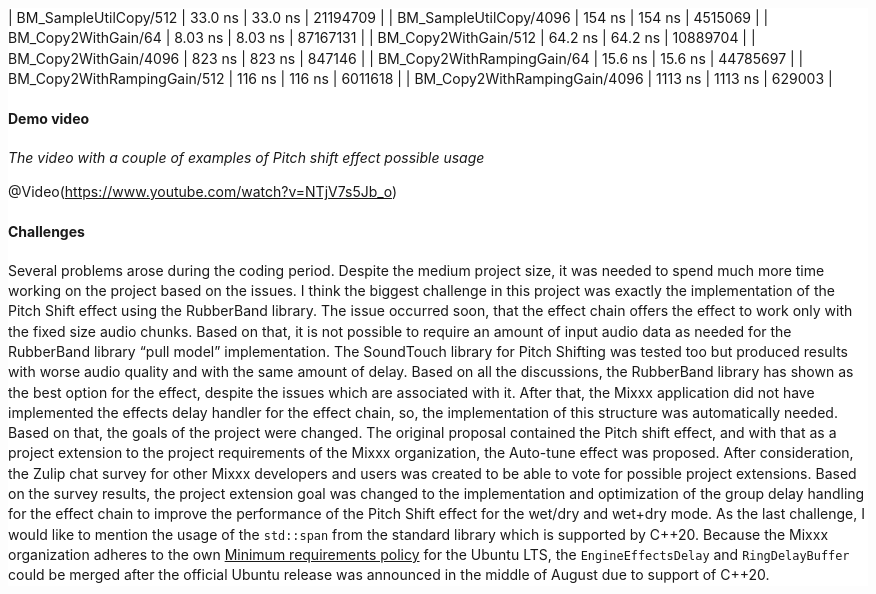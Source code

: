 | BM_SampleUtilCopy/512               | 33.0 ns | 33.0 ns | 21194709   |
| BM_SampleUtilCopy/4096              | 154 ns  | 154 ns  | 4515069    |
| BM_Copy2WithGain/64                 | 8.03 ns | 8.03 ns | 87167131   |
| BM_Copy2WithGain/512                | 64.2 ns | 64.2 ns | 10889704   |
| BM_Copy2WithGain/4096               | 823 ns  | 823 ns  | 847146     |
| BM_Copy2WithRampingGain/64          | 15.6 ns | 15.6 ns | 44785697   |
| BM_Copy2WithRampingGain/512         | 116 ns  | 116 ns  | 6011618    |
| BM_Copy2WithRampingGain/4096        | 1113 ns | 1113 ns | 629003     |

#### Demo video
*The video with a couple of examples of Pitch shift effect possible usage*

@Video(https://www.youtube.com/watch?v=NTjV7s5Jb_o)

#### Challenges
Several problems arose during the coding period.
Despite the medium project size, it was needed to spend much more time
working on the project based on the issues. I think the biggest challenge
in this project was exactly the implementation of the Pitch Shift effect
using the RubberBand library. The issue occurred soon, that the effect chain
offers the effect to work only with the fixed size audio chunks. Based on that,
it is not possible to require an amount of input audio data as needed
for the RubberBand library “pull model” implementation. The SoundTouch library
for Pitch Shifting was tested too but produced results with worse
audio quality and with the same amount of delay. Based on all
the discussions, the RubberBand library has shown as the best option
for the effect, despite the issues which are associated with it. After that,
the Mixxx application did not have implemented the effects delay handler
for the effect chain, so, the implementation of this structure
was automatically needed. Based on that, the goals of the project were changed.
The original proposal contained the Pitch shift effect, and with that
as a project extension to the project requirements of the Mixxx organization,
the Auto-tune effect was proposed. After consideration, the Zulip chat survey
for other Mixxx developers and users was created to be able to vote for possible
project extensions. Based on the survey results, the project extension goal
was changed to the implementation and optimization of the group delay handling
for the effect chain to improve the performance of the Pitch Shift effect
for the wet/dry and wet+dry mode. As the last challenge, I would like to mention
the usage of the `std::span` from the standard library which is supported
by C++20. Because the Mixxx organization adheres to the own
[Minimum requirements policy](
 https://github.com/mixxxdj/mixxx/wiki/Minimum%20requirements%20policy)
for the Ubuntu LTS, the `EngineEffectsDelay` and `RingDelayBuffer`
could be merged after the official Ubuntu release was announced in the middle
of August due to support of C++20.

--

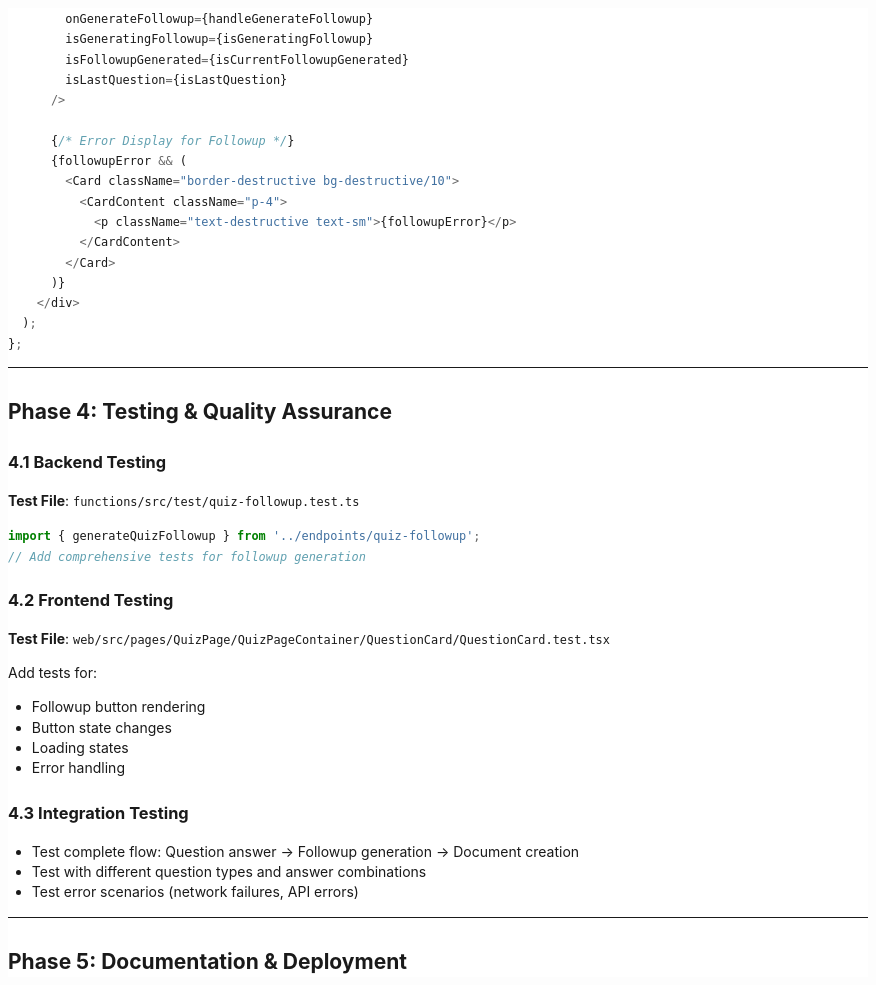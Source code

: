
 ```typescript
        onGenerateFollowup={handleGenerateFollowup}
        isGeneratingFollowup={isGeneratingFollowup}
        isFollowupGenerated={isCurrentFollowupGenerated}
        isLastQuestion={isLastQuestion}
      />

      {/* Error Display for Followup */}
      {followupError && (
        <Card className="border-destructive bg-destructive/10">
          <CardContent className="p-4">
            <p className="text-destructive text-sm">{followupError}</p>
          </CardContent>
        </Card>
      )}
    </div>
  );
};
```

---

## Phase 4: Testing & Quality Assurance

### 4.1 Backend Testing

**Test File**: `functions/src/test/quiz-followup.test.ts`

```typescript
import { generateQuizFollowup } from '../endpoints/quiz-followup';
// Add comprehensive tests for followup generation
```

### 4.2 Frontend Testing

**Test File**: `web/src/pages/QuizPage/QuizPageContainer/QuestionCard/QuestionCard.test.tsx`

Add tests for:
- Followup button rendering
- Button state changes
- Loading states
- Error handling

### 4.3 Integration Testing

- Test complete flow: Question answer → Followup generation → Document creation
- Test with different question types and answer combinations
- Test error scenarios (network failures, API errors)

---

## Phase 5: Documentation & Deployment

— Assignment —
Where the listing above reaches the line that contains "the Mixxx application", start retyping, and finish with the line that contains "of August due to support of C++20."; reproduce those lines exactly and no others.

— Problem solution —
the Mixxx application did not have implemented the effects delay handler
for the effect chain, so, the implementation of this structure
was automatically needed. Based on that, the goals of the project were changed.
The original proposal contained the Pitch shift effect, and with that
as a project extension to the project requirements of the Mixxx organization,
the Auto-tune effect was proposed. After consideration, the Zulip chat survey
for other Mixxx developers and users was created to be able to vote for possible
project extensions. Based on the survey results, the project extension goal
was changed to the implementation and optimization of the group delay handling
for the effect chain to improve the performance of the Pitch Shift effect
for the wet/dry and wet+dry mode. As the last challenge, I would like to mention
the usage of the `std::span` from the standard library which is supported
by C++20. Because the Mixxx organization adheres to the own
[Minimum requirements policy](
 https://github.com/mixxxdj/mixxx/wiki/Minimum%20requirements%20policy)
for the Ubuntu LTS, the `EngineEffectsDelay` and `RingDelayBuffer`
could be merged after the official Ubuntu release was announced in the middle
of August due to support of C++20.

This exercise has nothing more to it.